I typically put my students in to groups to play Jeopardy. The students have to answer Jeopardy questions individually (not collaboratively) throughout the game, trying to earn points for their team. If a student misses a question, the question goes to the next team, giving them a chance to answer the question. If the next team answers correctly, they receive the points for that question, and also get a chance to answer a question of their own. For Final Jeopardy, the students are allowed to bid up to their current point earnings, not knowing what the question is. The students are then allowed to work collaboratively on the final question, to win the game for their team. The team with the highest point value after Final Jeopardy is the winner.
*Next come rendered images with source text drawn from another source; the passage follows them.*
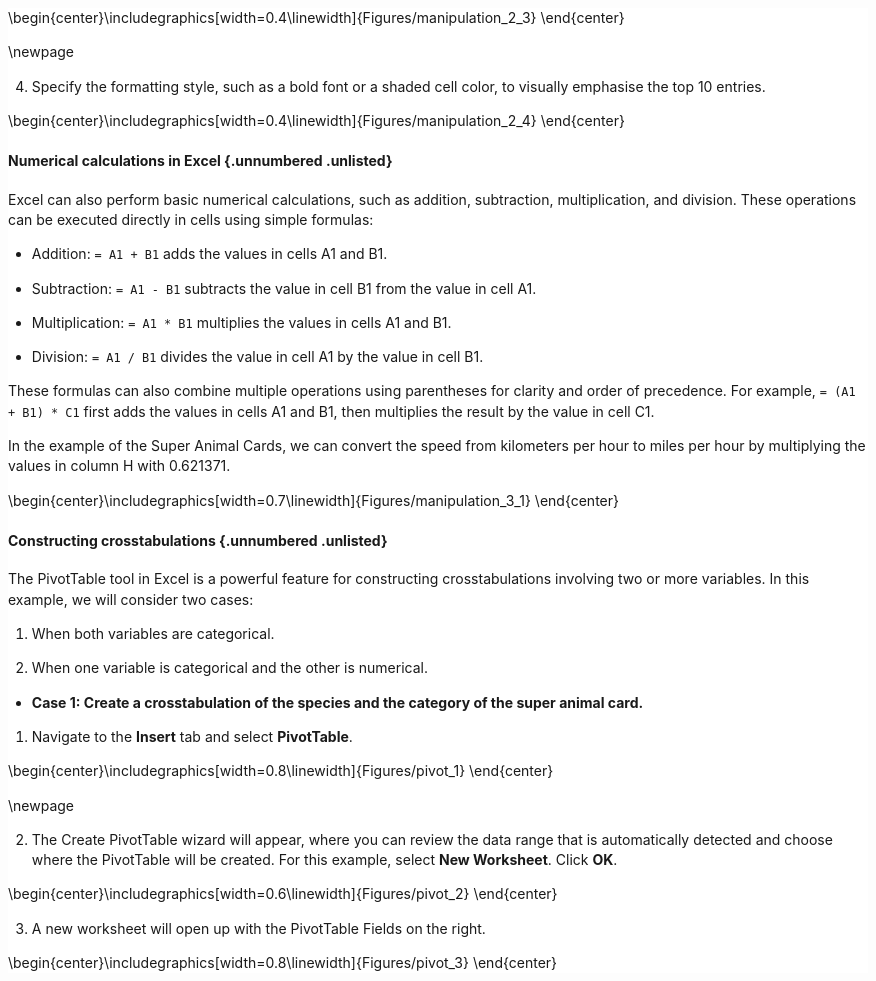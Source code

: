 \begin{center}\includegraphics[width=0.4\linewidth]{Figures/manipulation_2_3} \end{center}

\newpage

4. Specify the formatting style, such as a bold font or a shaded cell color, to visually emphasise the top 10 entries.


\begin{center}\includegraphics[width=0.4\linewidth]{Figures/manipulation_2_4} \end{center}


#### Numerical calculations in Excel {.unnumbered .unlisted}

Excel can also perform basic numerical calculations, such as addition, subtraction, multiplication, and division. These operations can be executed directly in cells using simple formulas:

- Addition: `= A1 + B1` adds the values in cells A1 and B1.

- Subtraction: `= A1 - B1` subtracts the value in cell B1 from the value in cell A1.

- Multiplication: `= A1 * B1` multiplies the values in cells A1 and B1.

- Division: `= A1 / B1` divides the value in cell A1 by the value in cell B1.

These formulas can also combine multiple operations using parentheses for clarity and order of precedence. For example, `= (A1 + B1) * C1` first adds the values in cells A1 and B1, then multiplies the result by the value in cell C1.

In the example of the Super Animal Cards, we can convert the speed from kilometers per hour to miles per hour by multiplying the values in column H with 0.621371.


\begin{center}\includegraphics[width=0.7\linewidth]{Figures/manipulation_3_1} \end{center}

#### Constructing crosstabulations {.unnumbered .unlisted}

The PivotTable tool in Excel is a powerful feature for constructing crosstabulations involving two or more variables. In this example, we will consider two cases: 

1. When both variables are categorical.

2. When one variable is categorical and the other is numerical. 

-  **Case 1: Create a crosstabulation of the species and the category of the super animal card.**

  1. Navigate to the **Insert** tab and select **PivotTable**. 

\begin{center}\includegraphics[width=0.8\linewidth]{Figures/pivot_1} \end{center}
  
\newpage
  
  2. The Create PivotTable wizard will appear, where you can review the data range that is automatically detected and choose where the PivotTable will be created. For this example, select **New Worksheet**. Click **OK**.
  

\begin{center}\includegraphics[width=0.6\linewidth]{Figures/pivot_2} \end{center}
  
  3. A new worksheet will open up with the PivotTable Fields on the right. 
  

\begin{center}\includegraphics[width=0.8\linewidth]{Figures/pivot_3} \end{center}
  

[^1]: <https://www150.statcan.gc.ca/n1/edu/power-pouvoir/ch1/definitions/5214853-eng.htm>[ ](https://www.media.mit.edu/publications/designing-tools-and-activities-for-data-literacy-learners/)
[^2]: <https://www.media.mit.edu/publications/designing-tools-and-activities-for-data-literacy-learners/>
[^3]: <https://online.hbs.edu/blog/post/data-literacy>
[^4]: <https://sahivsoc.org/Files/SABSSMVI-SUMMARY-SHEET-2023.pdf>
[^5]: A heatmap is a two-dimensional visual representation of data using colors, where the colors all represent different values (<https://www.investopedia.com/terms/h/heatmap.asp>)
[^6]: <https://www.ft.com/content/da407b47-4133-470a-9574-508cee43e107>
[^7]: <https://www.visualcapitalist.com/sp/copper-the-critical-mineral-powering-data-centers/>
[^8]: <https://www.businesslive.co.za/bd/companies/telecoms-and-technology/2024-09-19-mtn-5g-coverage-up-to-44-of-sa/#:~:text=Mobile%20operator%20concludes%20deployment%20scope,sites%20fitted%20with%20the%20technology&text=MTN%20has%20grown%20its%205G,than%2098%25%20of%20the%20country>
[^9]: <https://www.shopriteholdings.co.za/shareholders-investors/financial-results-archive.html?p=1>
[^10]: <https://www.fnb.co.za/blog/investments/articles/EconomicsWeekly-20240913/?blog=investments&category=Economics&articleName=EconomicsWeekly-20240913>
[^11]: <https://www.ber.ac.za/Documents/Index/FNBBER-Consumer-Confidence-Index>
[^12]: Caching is to temporarily store data so that future requests for the data can be accessed faster.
I set the game up so that each slide in the presentation is hyperlinked. To begin the game select slide show:view show, slide show: begin from current slide, or slide show: view from beginning. Click past the intro slide, to get to the point value slide. Each point value is hyperlinked. When a student chooses a value and category, click on the value and it will take you to that question. Allow the student to read the question, or read it to them. Once they have answered, click on the blue hyperlinked part of the slide (or image if available), and it will take you to your answer slide. After viewing the answer, click on the bus to take you to the point value slide. After each hyperlink is clicked it will turn green, which shows that you have answered that question. The final Jeopardy Question is hyperlinked to the bus on the point value slide.
**Make sure you click on the hyperlinks in the presentation. This makes the Jeopardy Game super easy to operation and maneuver. If you simply click the slide it will take you to the next slide, like a normal power point presentation. This will not allow you to utilize all the features of the presentation.
**I also print out handouts of the slides for my own reference throughout the game. That way I have the answers handy when students are going through the question.
FINALLY: My students LOVED this game. They said they had never played math jeopardy like this before. They talked for weeks about how fun it was and how they wanted to play it again.